▶ **Task to carry out**
Copy out each line of the material in which the word "like" can be found.

Input for this task START

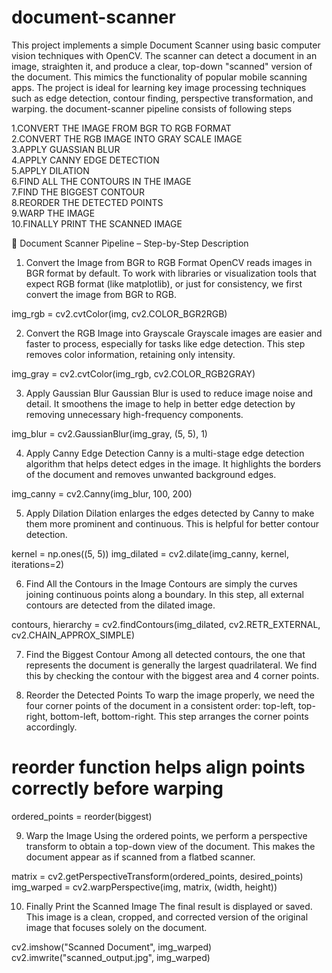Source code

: # document-scanner
This project implements a simple Document Scanner using basic computer vision techniques with OpenCV. The scanner can detect a document in an image, straighten it, and produce a clear, top-down "scanned" version of the document. This mimics the functionality of popular mobile scanning apps. The project is ideal for learning key image processing techniques such as edge detection, contour finding, perspective transformation, and warping.
the document-scanner pipeline consists of following steps

1.CONVERT THE IMAGE FROM BGR TO RGB FORMAT 
<br>
2.CONVERT THE RGB IMAGE INTO GRAY SCALE IMAGE
<br>
3.APPLY GUASSIAN BLUR
<br>
4.APPLY CANNY EDGE DETECTION
<br>
5.APPLY DILATION
<br>
6.FIND ALL THE CONTOURS IN THE IMAGE
<br>
7.FIND THE BIGGEST CONTOUR
<br>
8.REORDER THE DETECTED POINTS 
<br>
9.WARP THE IMAGE
<br>
10.FINALLY PRINT THE SCANNED IMAGE
<br>


🧭 Document Scanner Pipeline – Step-by-Step Description
1. Convert the Image from BGR to RGB Format
OpenCV reads images in BGR format by default. To work with libraries or visualization tools that expect RGB format (like matplotlib), or just for consistency, we first convert the image from BGR to RGB.

img_rgb = cv2.cvtColor(img, cv2.COLOR_BGR2RGB)

2. Convert the RGB Image into Grayscale
Grayscale images are easier and faster to process, especially for tasks like edge detection. This step removes color information, retaining only intensity.

img_gray = cv2.cvtColor(img_rgb, cv2.COLOR_RGB2GRAY)

3. Apply Gaussian Blur
Gaussian Blur is used to reduce image noise and detail. It smoothens the image to help in better edge detection by removing unnecessary high-frequency components.

img_blur = cv2.GaussianBlur(img_gray, (5, 5), 1)

4. Apply Canny Edge Detection
Canny is a multi-stage edge detection algorithm that helps detect edges in the image. It highlights the borders of the document and removes unwanted background edges.

img_canny = cv2.Canny(img_blur, 100, 200)

5. Apply Dilation
Dilation enlarges the edges detected by Canny to make them more prominent and continuous. This is helpful for better contour detection.

kernel = np.ones((5, 5))
img_dilated = cv2.dilate(img_canny, kernel, iterations=2)

6. Find All the Contours in the Image
Contours are simply the curves joining continuous points along a boundary. In this step, all external contours are detected from the dilated image.

contours, hierarchy = cv2.findContours(img_dilated, cv2.RETR_EXTERNAL, cv2.CHAIN_APPROX_SIMPLE)

7. Find the Biggest Contour
Among all detected contours, the one that represents the document is generally the largest quadrilateral. We find this by checking the contour with the biggest area and 4 corner points.
        
8. Reorder the Detected Points
To warp the image properly, we need the four corner points of the document in a consistent order: top-left, top-right, bottom-left, bottom-right. This step arranges the corner points accordingly.

# reorder function helps align points correctly before warping
ordered_points = reorder(biggest)

9. Warp the Image
Using the ordered points, we perform a perspective transform to obtain a top-down view of the document. This makes the document appear as if scanned from a flatbed scanner.

matrix = cv2.getPerspectiveTransform(ordered_points, desired_points)
img_warped = cv2.warpPerspective(img, matrix, (width, height))

10. Finally Print the Scanned Image
The final result is displayed or saved. This image is a clean, cropped, and corrected version of the original image that focuses solely on the document.

cv2.imshow("Scanned Document", img_warped)
<br>
cv2.imwrite("scanned_output.jpg", img_warped)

Input for this task END

▶ **Finished task**
OpenCV reads images in BGR format by default. To work with libraries or visualization tools that expect RGB format (like matplotlib), or just for consistency, we first convert the image from BGR to RGB.
Grayscale images are easier and faster to process, especially for tasks like edge detection. This step removes color information, retaining only intensity.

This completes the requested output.